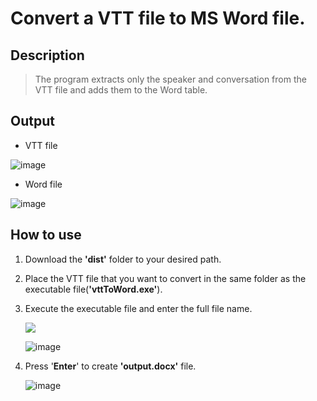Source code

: # Convert a VTT file to MS Word file.

## Description
> The program extracts only the speaker and conversation from the VTT file and adds them to the Word table.

## Output
- VTT file

![image](https://user-images.githubusercontent.com/112360580/222029631-681d70b6-c689-41e2-b7e5-13b63e8df9fe.png)

- Word file

![image](https://user-images.githubusercontent.com/112360580/222030053-08569496-396a-4d69-b21f-691552e33c8f.png)

## How to use
1. Download the **'dist'** folder to your desired path.
2. Place the VTT file that you want to convert in the same folder as the executable file(**'vttToWord.exe'**).
3. Execute the executable file and enter the full file name.

     <img src="https://user-images.githubusercontent.com/112360580/222031998-5b941988-ef74-4b85-b5bd-979c2a75aae3.png">
     
     ![image](https://user-images.githubusercontent.com/112360580/222031998-5b941988-ef74-4b85-b5bd-979c2a75aae3.png)

4. Press '**Enter**' to create **'output.docx'** file.

     ![image](https://user-images.githubusercontent.com/112360580/222032161-c11acaaa-c4c0-410b-abe3-cdf4021c5693.png)

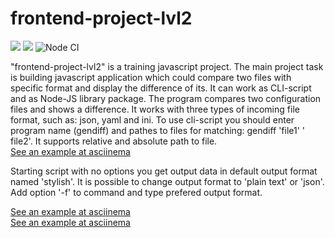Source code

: # frontend-project-lvl2
<a href="https://codeclimate.com/github/spkgdru/frontend-project-lvl2/maintainability"><img src="https://api.codeclimate.com/v1/badges/ccca368e196480b72023/maintainability" /></a>
<a href="https://codeclimate.com/github/spkgdru/frontend-project-lvl2/test_coverage"><img src="https://api.codeclimate.com/v1/badges/ccca368e196480b72023/test_coverage" /></a>
![Node CI](https://github.com/spkgdru/frontend-project-lvl2/workflows/Node%20CI/badge.svg)

"frontend-project-lvl2" is a training javascript project. The main project task is building javascript application which could compare two files with specific format and display the difference of its. It can work as CLI-script and as Node-JS library package. 
The program compares two configuration files and shows a difference. It works with three types of incoming file format, such as: json, yaml and ini. 
To use cli-script you should enter program name (gendiff) and pathes to files for matching: gendiff 'file1' ' file2'. It supports relative and absolute path to file.</br>
<a href="https://asciinema.org/a/UWSfBl4VStuJ0H09wX6lGHX0h" target="_blank">See an example at asciinema</a>

Starting script with no options you get output data in default output format named 'stylish'. It is possible to change output format to 'plain text' or 'json'. Add option '-f' to command and type prefered output format.</br>

<a href="https://asciinema.org/a/4vaK71MM1Z7qv3D5GiqxoFC7z" target="_blank">See an example at asciinema</a></br>
<a href="https://asciinema.org/a/cEdSVlOeCF60qxHTJOrho4KXb" target="_blank">See an example at asciinema</a>

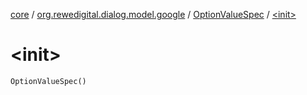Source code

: [core](../../index.md) / [org.rewedigital.dialog.model.google](../index.md) / [OptionValueSpec](index.md) / [&lt;init&gt;](./-init-.md)

# &lt;init&gt;

`OptionValueSpec()`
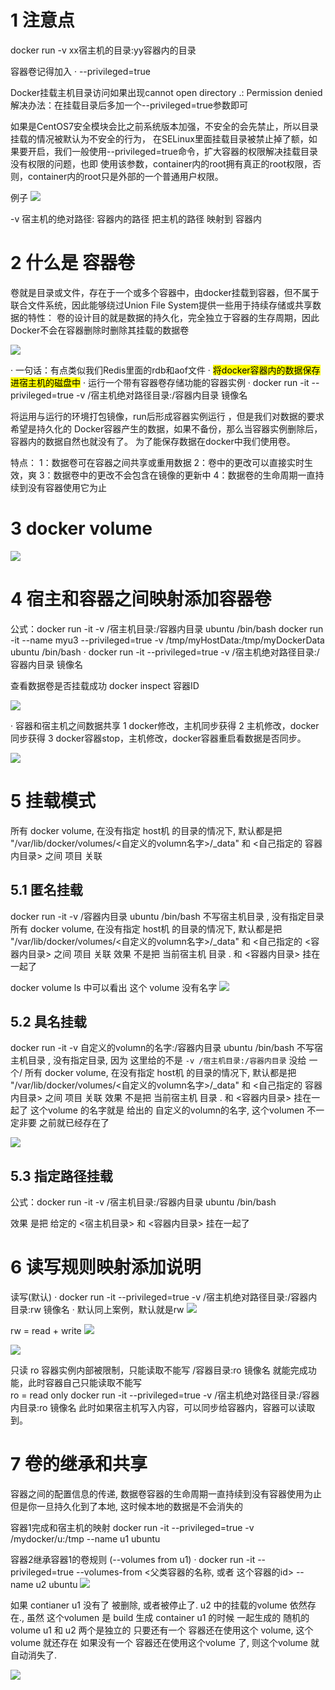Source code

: 
# 1 注意点

docker run -v xx宿主机的目录:yy容器内的目录  

容器卷记得加入
·	--privileged=true
 
 Docker挂载主机目录访问如果出现cannot open directory .: Permission denied
解决办法：在挂载目录后多加一个--privileged=true参数即可
  
如果是CentOS7安全模块会比之前系统版本加强，不安全的会先禁止，所以目录挂载的情况被默认为不安全的行为，
在SELinux里面挂载目录被禁止掉了额，如果要开启，我们一般使用--privileged=true命令，扩大容器的权限解决挂载目录没有权限的问题，也即
使用该参数，container内的root拥有真正的root权限，否则，container内的root只是外部的一个普通用户权限。


例子
![](image/Pasted%20image%2020240208123521.png)

-v 宿主机的绝对路径: 容器内的路径   把主机的路径 映射到 容器内 

# 2 什么是 容器卷 
卷就是目录或文件，存在于一个或多个容器中，由docker挂载到容器，但不属于联合文件系统，因此能够绕过Union File System提供一些用于持续存储或共享数据的特性：
卷的设计目的就是数据的持久化，完全独立于容器的生存周期，因此Docker不会在容器删除时删除其挂载的数据卷

![](image/Pasted%20image%2020240208123825.png)
 
·	一句话：有点类似我们Redis里面的rdb和aof文件
·	<mark>将docker容器内的数据保存进宿主机的磁盘中</mark>
·	运行一个带有容器卷存储功能的容器实例
·	 docker run -it --privileged=true -v /宿主机绝对路径目录:/容器内目录      镜像名


将运用与运行的环境打包镜像，run后形成容器实例运行 ，但是我们对数据的要求希望是持久化的 
Docker容器产生的数据，如果不备份，那么当容器实例删除后，容器内的数据自然也就没有了。
为了能保存数据在docker中我们使用卷。
 
特点：
1：数据卷可在容器之间共享或重用数据
2：卷中的更改可以直接实时生效，爽
3：数据卷中的更改不会包含在镜像的更新中
4：数据卷的生命周期一直持续到没有容器使用它为止


# 3 docker volume 

![](image/Pasted%20image%2020240210134544.png)



# 4 宿主和容器之间映射添加容器卷

公式：docker run -it -v /宿主机目录:/容器内目录 ubuntu /bin/bash
docker run -it --name myu3 --privileged=true -v /tmp/myHostData:/tmp/myDockerData ubuntu /bin/bash
·	 docker run -it --privileged=true -v /宿主机绝对路径目录:/容器内目录      镜像名


查看数据卷是否挂载成功
docker inspect 容器ID

![](image/Pasted%20image%2020240208124949.png)

·	容器和宿主机之间数据共享
1 docker修改，主机同步获得 
2 主机修改，docker同步获得
3 docker容器stop，主机修改，docker容器重启看数据是否同步。

![](image/Pasted%20image%2020240208125036.png)


# 5 挂载模式 

所有 docker volume, 在没有指定 host机 的目录的情况下,  默认都是把 "/var/lib/docker/volumes/<自定义的volumn名字>/\_data" 和 <自己指定的 容器内目录> 之间 项目 关联 

## 5.1 匿名挂载
docker run -it -v /容器内目录 ubuntu /bin/bash
不写宿主机目录 , 没有指定目录
所有 docker volume, 在没有指定 host机 的目录的情况下,  默认都是把 "/var/lib/docker/volumes/<自定义的volumn名字>/\_data" 和 <自己指定的 <容器内目录> 之间 项目 关联 
效果 不是把 当前宿主机 目录 . 和  <容器内目录>  挂在一起了

docker volume ls 中可以看出 这个 volume 没有名字 
![](image/Pasted%20image%2020240210135438.png)

## 5.2 具名挂载

docker run -it -v 自定义的volumn的名字:/容器内目录 ubuntu /bin/bash
不写宿主机目录 , 没有指定目录, 因为 这里给的不是 `-v /宿主机目录:/容器内目录` 没给 一个/
所有 docker volume, 在没有指定 host机 的目录的情况下,  默认都是把 "/var/lib/docker/volumes/<自定义的volumn名字>/\_data" 和 <自己指定的 容器内目录> 之间 项目 关联 
效果 不是把 当前宿主机 目录 . 和  <容器内目录>  挂在一起了
这个volume 的名字就是 给出的 自定义的volumn的名字, 这个volumen 不一定非要 之前就已经存在了

![](image/Pasted%20image%2020240210135855.png)

## 5.3 指定路径挂载

公式：docker run -it -v /宿主机目录:/容器内目录 ubuntu /bin/bash

效果 是把  给定的 <宿主机目录>  和  <容器内目录>  挂在一起了


# 6 读写规则映射添加说明

读写(默认)
·	 docker run -it --privileged=true -v /宿主机绝对路径目录:/容器内目录:rw      镜像名
·	默认同上案例，默认就是rw
![](image/Pasted%20image%2020240208125233.png)

 rw = read + write
![](image/Pasted%20image%2020240208125246.png)


![](image/Pasted%20image%2020240208125310.png)


只读 ro 
容器实例内部被限制，只能读取不能写
/容器目录:ro 镜像名       就能完成功能，此时容器自己只能读取不能写  
ro = read only
docker run -it --privileged=true -v /宿主机绝对路径目录:/容器内目录:ro      镜像名
此时如果宿主机写入内容，可以同步给容器内，容器可以读取到。

# 7 卷的继承和共享

容器之间的配置信息的传递, 数据卷容器的生命周期一直持续到没有容器使用为止
但是你一旦持久化到了本地, 这时候本地的数据是不会消失的 

容器1完成和宿主机的映射
docker run -it  --privileged=true -v /mydocker/u:/tmp --name u1 ubuntu


容器2继承容器1的卷规则  (--volumes from u1)
·	docker run -it  --privileged=true --volumes-from <父类容器的名称, 或者 这个容器的id>  --name u2 ubuntu
![](image/Pasted%20image%2020240208125452.png)

如果 contianer u1 没有了 被删除, 或者被停止了.   u2 中的挂载的volume 依然存在., 虽然  这个volumen 是 build 生成 container u1 的时候 一起生成的 随机的 volume
u1 和 u2 两个是独立的 
只要还有一个 容器还在使用这个 volume,  这个volume 就还存在 
如果没有一个 容器还在使用这个volume 了, 则这个volume 就自动消失了. 

![](image/Pasted%20image%2020240210145043.png)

▶ _WORK REQUEST_: Without the pictures, please reproduce each line of the listing above exactly, from the first one through the line bearing "2. Place the".

▶ _SOLVED PROBLEM_:
Source code

: # Convert a VTT file to MS Word file.

## Description
> The program extracts only the speaker and conversation from the VTT file and adds them to the Word table.

## Output
- VTT file

![image](https://user-images.githubusercontent.com/112360580/222029631-681d70b6-c689-41e2-b7e5-13b63e8df9fe.png)

- Word file

![image](https://user-images.githubusercontent.com/112360580/222030053-08569496-396a-4d69-b21f-691552e33c8f.png)

## How to use
1. Download the **'dist'** folder to your desired path.
2. Place the VTT file that you want to convert in the same folder as the executable file(**'vttToWord.exe'**).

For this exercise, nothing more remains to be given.